TURP for benign prostatic hyperplasia is frequently performed in elderly patients having cardiovascular limitations with various systemic diseases. We found that 72% of patients had more than one systemic disease, which corresponded to that of a previous study.1) Considering this, it is desirable to limit the spinal block level as low as possible to avoid hypotension owing to high sympathetic block. In our study, 6 mg of bupivacaine with 3 µg of dexmedetomidine resulted in a peak sympathetic block level of median T9 [range, T6–T11] and did not produce significant hypotension or bradycardia perioperatively. Even though α2-agonists produce hypotension by acting on the spinal cord, hypotension is common after spinal injection at the thoracic level, where sympathetic preganglionic neurons reside.5,41) A small-dose of dexmedetomidine intrathecally administered at the lumbar level does not seem to cause significant hypotension. Because the sympathetic block is usually near-maximal with the usual doses of local anesthetics,5) a low-dose of local anesthetics is recommended to avoid significant hypotension, especially in elderly patients. While most studies on the use of the intrathecal dexmedetomidine showed comparative hemodynamic responses similar to those of currunt study,11–17,19) one study reported a significant reduction in heart rate and blood pressure with the addition of dexmedetomidine.12) However, one could also conclude that general anesthesia following spinal block have influenced the hemodynamic variables, although there was no mention of types of anesthetics used.41–43)

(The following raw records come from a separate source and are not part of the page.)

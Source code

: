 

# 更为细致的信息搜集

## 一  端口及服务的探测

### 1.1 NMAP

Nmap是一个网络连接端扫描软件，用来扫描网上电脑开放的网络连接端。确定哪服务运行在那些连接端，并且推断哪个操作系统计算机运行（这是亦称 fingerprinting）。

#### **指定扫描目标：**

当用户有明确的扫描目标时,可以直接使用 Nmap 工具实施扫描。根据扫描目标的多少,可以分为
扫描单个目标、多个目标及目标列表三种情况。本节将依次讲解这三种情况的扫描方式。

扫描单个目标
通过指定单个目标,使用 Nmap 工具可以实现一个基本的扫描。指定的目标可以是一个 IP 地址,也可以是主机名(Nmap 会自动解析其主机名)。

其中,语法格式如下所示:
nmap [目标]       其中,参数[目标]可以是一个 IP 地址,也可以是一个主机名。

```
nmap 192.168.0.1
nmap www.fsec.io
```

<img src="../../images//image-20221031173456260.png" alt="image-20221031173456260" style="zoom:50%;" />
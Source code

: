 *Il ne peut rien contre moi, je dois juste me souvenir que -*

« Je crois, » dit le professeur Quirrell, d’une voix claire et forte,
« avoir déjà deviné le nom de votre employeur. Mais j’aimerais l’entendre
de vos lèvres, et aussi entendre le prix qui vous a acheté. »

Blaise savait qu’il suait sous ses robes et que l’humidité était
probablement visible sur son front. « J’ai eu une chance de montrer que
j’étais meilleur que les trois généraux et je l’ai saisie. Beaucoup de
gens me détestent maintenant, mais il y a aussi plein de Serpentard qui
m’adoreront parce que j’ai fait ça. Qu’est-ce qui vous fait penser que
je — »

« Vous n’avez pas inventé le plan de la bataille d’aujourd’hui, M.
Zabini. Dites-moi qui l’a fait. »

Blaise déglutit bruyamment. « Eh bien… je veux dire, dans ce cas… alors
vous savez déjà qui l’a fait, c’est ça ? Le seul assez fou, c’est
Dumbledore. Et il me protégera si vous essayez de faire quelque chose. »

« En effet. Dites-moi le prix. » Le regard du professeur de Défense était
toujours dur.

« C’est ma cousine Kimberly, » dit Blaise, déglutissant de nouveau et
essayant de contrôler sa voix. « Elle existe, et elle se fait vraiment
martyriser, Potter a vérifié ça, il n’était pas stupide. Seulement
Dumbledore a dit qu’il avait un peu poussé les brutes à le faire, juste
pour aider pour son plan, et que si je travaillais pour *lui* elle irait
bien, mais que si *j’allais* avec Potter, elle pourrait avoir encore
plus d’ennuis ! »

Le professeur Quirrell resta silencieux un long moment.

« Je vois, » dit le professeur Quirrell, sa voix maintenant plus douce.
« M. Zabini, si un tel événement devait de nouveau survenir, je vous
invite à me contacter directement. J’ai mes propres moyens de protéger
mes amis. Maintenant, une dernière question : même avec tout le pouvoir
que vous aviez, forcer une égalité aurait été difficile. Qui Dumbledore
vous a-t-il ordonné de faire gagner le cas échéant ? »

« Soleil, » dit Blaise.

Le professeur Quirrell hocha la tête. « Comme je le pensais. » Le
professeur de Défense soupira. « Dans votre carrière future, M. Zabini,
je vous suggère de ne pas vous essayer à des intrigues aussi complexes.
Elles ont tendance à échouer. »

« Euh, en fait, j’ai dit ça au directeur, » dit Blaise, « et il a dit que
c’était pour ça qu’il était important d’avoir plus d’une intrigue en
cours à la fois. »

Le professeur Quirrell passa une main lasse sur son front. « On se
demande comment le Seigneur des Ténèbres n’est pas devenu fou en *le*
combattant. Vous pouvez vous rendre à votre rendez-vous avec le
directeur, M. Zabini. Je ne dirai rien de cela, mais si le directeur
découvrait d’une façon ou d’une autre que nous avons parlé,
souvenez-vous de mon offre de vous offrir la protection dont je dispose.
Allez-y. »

In addition, high spinal block is not required for TURP. Al-Mustafa et al.15) and Kanazi et al.17) found that 12–12.5 mg of bupivacaine combined with 3–10 µg of dexmedetomidine produced a prolonged sensory and motor block in patients who underwent TURP, but the peak sensory block level was too high in their studies (even up to T2). Considering the sensory innervations to the prostate, a sensory block up to T11 is adequate for TURP. The prostate and bladder are innervated by both the sympathetic (pelvic plexus, hypogastric plexus) and parasympathetic (S3, S4) autonomic divisions. The urethral sphincter should be adequately relaxed for the endoscope to pass freely, and the urethral sphincter is also supplied by the sympathetic division of the pelvic plexus (internal sphincter) and somatic fibers of the pudendal nerve (external sphincter). Beers et al.44) suggested that mid-lumbar sensory block is enough for TURP, but sensory block at T12–L1 at least is recommended to avoid discomfort with bladder distension with irrigation.2) In our study, 3 patients in the control group, who showed a peak sensory block level <L1, required fentanyl supplementation for abdominal discomfort during the operation.
Intrathecal α2-agonists induce a dose-dependent sedative effect in humans.5,45) The dose of dexmedetomidine used in our study was at the end of the dosing spectrum, as in a study by Kanazi et al.17) The sedation score was low (<2) in all patients, as in other studies,13,15,18) demonstrating that 3 µg of intrathecal dexmedetomidine may not produce the sedative effects.
In conclusion, our study showed that 3 µg of dexmedetomidine added to 6 mg of bupivacaine produced a fast onset and long duration of sensory block as well as a prolonged postoperative analgesia compared to bupivacaine alone. Although, the dexmedetomidine group showed higher motor block scales at the time of 2-sensory dermatomal regression as well as at the time of peak sensory block, none of the patients reported discomfort in the lower extremities at the time of discharge from the PACU.